Your task = List each line of the data that holds the string "blob".

Provided data =
<<<<

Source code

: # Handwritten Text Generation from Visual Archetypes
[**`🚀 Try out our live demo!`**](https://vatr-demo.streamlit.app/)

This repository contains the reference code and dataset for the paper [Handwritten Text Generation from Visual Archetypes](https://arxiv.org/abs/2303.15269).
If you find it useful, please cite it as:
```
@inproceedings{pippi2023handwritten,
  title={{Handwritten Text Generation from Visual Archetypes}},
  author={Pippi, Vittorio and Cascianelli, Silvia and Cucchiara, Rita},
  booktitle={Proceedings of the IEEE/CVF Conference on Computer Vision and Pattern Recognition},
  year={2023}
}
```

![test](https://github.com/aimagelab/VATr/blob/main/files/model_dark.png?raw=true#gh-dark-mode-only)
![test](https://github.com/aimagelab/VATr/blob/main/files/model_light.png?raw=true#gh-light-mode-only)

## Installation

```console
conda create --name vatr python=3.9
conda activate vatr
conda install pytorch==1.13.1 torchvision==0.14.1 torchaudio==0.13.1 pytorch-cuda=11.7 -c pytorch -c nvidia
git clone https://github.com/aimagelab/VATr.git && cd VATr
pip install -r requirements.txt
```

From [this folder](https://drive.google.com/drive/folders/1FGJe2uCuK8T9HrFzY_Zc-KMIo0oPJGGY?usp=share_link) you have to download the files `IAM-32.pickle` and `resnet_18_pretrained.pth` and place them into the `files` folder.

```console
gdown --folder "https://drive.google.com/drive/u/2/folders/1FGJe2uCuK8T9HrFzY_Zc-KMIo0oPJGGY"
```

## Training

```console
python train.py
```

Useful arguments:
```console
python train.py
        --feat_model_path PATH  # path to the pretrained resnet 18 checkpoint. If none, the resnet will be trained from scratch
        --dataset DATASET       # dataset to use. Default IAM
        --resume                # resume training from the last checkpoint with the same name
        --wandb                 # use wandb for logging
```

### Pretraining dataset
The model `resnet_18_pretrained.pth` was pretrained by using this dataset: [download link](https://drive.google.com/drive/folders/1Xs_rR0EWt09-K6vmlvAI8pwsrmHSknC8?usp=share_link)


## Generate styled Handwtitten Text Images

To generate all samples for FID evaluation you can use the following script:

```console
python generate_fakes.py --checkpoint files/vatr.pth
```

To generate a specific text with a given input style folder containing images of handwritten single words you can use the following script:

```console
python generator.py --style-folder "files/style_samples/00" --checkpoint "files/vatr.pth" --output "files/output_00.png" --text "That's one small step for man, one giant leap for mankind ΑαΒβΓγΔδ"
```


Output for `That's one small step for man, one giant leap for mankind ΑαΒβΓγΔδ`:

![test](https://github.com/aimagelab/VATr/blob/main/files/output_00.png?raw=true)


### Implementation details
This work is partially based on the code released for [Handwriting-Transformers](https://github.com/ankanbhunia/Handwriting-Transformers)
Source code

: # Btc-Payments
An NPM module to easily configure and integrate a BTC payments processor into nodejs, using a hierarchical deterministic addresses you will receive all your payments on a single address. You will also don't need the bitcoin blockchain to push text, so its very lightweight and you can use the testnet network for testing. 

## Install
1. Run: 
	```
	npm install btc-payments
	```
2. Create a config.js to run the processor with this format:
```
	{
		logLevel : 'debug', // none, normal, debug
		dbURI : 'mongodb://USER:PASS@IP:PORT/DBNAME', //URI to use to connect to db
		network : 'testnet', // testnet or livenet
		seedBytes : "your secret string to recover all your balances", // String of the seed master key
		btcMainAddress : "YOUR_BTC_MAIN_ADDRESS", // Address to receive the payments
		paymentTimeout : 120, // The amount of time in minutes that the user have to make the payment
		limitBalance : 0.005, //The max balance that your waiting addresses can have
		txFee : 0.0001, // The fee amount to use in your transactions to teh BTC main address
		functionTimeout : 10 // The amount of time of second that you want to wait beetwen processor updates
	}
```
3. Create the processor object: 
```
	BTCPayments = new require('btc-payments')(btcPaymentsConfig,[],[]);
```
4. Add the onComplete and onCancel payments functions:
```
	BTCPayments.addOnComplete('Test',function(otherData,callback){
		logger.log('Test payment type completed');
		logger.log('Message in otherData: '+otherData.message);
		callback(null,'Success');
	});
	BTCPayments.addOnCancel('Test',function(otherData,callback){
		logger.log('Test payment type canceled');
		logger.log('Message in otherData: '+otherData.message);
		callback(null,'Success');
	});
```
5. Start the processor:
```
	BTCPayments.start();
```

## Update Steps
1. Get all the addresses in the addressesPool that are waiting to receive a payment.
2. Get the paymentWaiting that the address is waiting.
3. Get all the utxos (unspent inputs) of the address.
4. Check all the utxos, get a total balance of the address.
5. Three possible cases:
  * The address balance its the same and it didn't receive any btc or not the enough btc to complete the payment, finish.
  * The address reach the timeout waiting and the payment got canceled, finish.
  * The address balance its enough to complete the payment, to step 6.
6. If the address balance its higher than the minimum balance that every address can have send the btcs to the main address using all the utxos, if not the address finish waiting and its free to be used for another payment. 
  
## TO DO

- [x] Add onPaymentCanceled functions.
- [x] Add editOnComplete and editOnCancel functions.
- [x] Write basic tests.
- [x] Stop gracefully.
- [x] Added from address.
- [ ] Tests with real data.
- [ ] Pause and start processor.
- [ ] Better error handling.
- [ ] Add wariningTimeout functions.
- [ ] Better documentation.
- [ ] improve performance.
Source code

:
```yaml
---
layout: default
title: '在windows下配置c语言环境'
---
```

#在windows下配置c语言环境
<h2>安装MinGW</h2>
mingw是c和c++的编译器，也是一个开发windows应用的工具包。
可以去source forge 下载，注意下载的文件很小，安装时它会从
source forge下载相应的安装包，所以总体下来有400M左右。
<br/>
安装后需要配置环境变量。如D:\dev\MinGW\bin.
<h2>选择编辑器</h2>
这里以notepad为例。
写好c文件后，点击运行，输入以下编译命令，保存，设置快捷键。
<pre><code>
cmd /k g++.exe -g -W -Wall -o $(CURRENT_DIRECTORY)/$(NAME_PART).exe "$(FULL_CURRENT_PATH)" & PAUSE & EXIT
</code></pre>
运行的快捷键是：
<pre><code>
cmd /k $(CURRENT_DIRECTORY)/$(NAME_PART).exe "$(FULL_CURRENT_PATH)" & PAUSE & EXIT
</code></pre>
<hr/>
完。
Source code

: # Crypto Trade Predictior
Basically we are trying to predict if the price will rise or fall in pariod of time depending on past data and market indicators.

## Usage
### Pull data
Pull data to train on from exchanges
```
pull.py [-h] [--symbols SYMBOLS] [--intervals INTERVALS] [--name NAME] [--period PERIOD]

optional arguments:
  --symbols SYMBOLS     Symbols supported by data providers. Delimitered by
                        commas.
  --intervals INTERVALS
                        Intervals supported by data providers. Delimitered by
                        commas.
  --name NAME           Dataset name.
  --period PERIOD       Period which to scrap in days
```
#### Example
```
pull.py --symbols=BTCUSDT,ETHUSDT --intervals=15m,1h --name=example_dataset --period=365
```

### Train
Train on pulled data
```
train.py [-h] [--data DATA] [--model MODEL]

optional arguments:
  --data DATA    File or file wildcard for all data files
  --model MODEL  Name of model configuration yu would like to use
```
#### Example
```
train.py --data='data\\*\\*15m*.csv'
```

>>>>

Response for this exercise =
![test](https://github.com/aimagelab/VATr/blob/main/files/model_dark.png?raw=true#gh-dark-mode-only)
![test](https://github.com/aimagelab/VATr/blob/main/files/model_light.png?raw=true#gh-light-mode-only)
![test](https://github.com/aimagelab/VATr/blob/main/files/output_00.png?raw=true)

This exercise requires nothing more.